In the recent case of PT Tugu Pratama Indonesia (Tugu Pratama)1, the Court of First Instance considered the extent to which a bank's duty of care owed to its customers, co-existing in contract and tort, requires the bank to make inquiries of suspicious transactions in their bank accounts.
The Judge found in favour of the bank on the basis of expiry of the relevant limitation period. This briefing focuses on the Judge's discussion, by way of obiter, of the bank's duty of care owed to its customers where suspicious transactions occur.
Tugu Pratama is an Indonesian insurance company. Four of its directors fraudulently paid themselves several million US dollars out of a private banking account held by Tugu Pratama, by over 20 payments in four years.
Citing English Court of Appeal authority in Lipkin Gorman v Karpnale Ltd2, the standard applied by the Judge was whether "a reasonable and honest banker [who] knew of the relevant facts … would have considered that there was a serious or real possibility, albeit not amounting to a probability, that its customer might be being defrauded." If so, the banker's duty is not to process the payment instructions, despite on their face being properly signed, pending a reasonable inquiry into the circumstances.
The Judge considered (obiter) that the expected standard had not been met in the circumstances.
- First, there was no apparent connection between the payments and Tugu Pratama's business of insurance. Although the directors had been paid remuneration and dividends out of the account previously, they were made less frequently and were lower in value than the suspicious transactions in question. There was also little other activity on the account.
- Second, even though the payment instructions were on their face properly signed, the payments were made to accounts held by the directors in their own names, and the directors themselves provided the instructions for the payments.
- Third – the factor described as the most powerful of the three by the Judge – the pattern of the payments was suspicious, including that funds were paid out of the account within weeks of being received.
Importantly, the Judge accepted that a suspicious pattern would have emerged upon the third of the transactions in question, noting that the first three transactions took place within six months.
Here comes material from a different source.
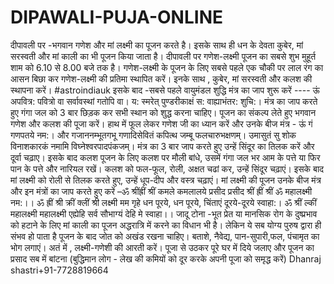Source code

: # DIPAWALI-PUJA-ONLINE
दीपावली पर -भगवान गणेश और मां लक्ष्मी का पूजन करते  है। इसके साथ ही धन के देवता कुबेर, मां सरस्वती और मां काली का भी पूजन किया जाता है। दीपावली पर गणेश-लक्ष्मी पूजन का सबसे शुभ मुहूर्त शाम को 6.10 से 8.00 बजे तक है।   गणेश-लक्ष्मी के पूजन के लिए सबसे पहले एक चौकी पर लाल रंग का आसन बिछा कर गणेश-लक्ष्मी की प्रतिमा स्थापित करें। इनके साथ , कुबेर, मां सरस्वती और कलश की स्थापना करें। #astroindiauk इसके बाद -सबसे पहले वायुमंडल शुद्धि मंत्र का जाप शुरू करें ---- ऊं अपवित्र: पवित्रो वा सर्वावस्थां गतोपि वा। य: स्मरेत् पुण्डरीकाक्षं स: वाह्याभंतर: शुचि:। मंत्र का जाप करते हुए गंगा जल को 3 बार छिड़क कर सभी स्थान को शुद्ध करना चाहिए। पूजन का संकल्प लेते हुए भगवान गणेश और कलश की पूजा करें। हाथ में फूल लेकर गणेश जी का ध्यान करें और उनके बीज मंत्र - ऊं गं गणपतये नम:। और गजाननम्भूतगभू गणादिसेवितं कपित्थ जम्बू फलचारुभक्षणम्।  उमासुतं सु शोक विनाशकारकं नमामि विघ्नेश्वरपादपंकजम्। मंत्र का 3 बार जाप करते हुए उन्हें सिंदूर का तिलक करें और दूर्वा चढ़ाए। इसके बाद कलश पूजन के लिए कलश पर मौली बांधे, उसमें गंगा जल भर आम के पत्ते या फिर पान के पत्ते और नारियल रखें। कलश को  फल-फूल, रोली, अक्षत चढां कर, उन्हें सिंदूर चढ़ाएं। इसके बाद मां लक्ष्मी को रोली से तिलक करते हुए, उन्हें धूप-दीप और वस्त्र चढ़ाएं। मां लक्ष्मी की पूजन उनके बीज मंत्र और इन मंत्रों का जाप करते हुए करें –ॐ श्रींह्रीं श्रीं कमले कमलालये प्रसीद प्रसीद श्रीं ह्रीं श्रीं ॐ महालक्ष्मी नम:।। ॐ ह्रीं श्री क्रीं क्लीं श्री लक्ष्मी मम गृहे धन पूरये, धन पूरये, चिंताएं दूरये-दूरये स्वाहा:।  ॐ श्रीं ल्कीं महालक्ष्मी महालक्ष्मी एह्येहि सर्व सौभाग्यं देहि मे स्वाहा।। जादू टोना -भूत प्रेत या मानसिक रोग के दुष्प्रभाव को हटाने के लिए मां काली का पूजन अद्धरात्रि में करने का विधान भी है। लेकिन ये सब योग्य पुरुष द्वारा ही संभव हो पाता है  पूजन के बाद जोत को अखंड रखना चाहिए।  बताशे, नैवेद्य, पान-सुपारी,फल, पंचामृत का भोग लगाएं।  अतं में , लक्ष्मी-गणेशी की आरती करें। पूजा से उठकर पूरे घर में दिये जलाए  और पूजन का प्रसाद सब में बांटना (बुद्धिमान लोग - लेख की कमियों को दूर करके अपनी पूजा को समृद्ध करें)  Dhanraj shastri+91-7728819664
The Judge held that these factors, when viewed in isolation, might not have been enough to warrant suspicion, but when put together they were sufficiently indicative of fraud. Nevertheless, because Tugu Pratama's internal governance had for years failed to prevent its own directors' fraud or identify the loss of funds, he indicated that he would have found it liable in contributory negligence for its losses.
This case is a helpful reminder of what the law expects of banks in spotting red flags when processing instructions:
- the payees' identities, for example where the payees are directors of the corporate client;
- any apparent connection between the payments and the customer's business;
- the size and frequency of the payments; and
- the fund flows surrounding the payments.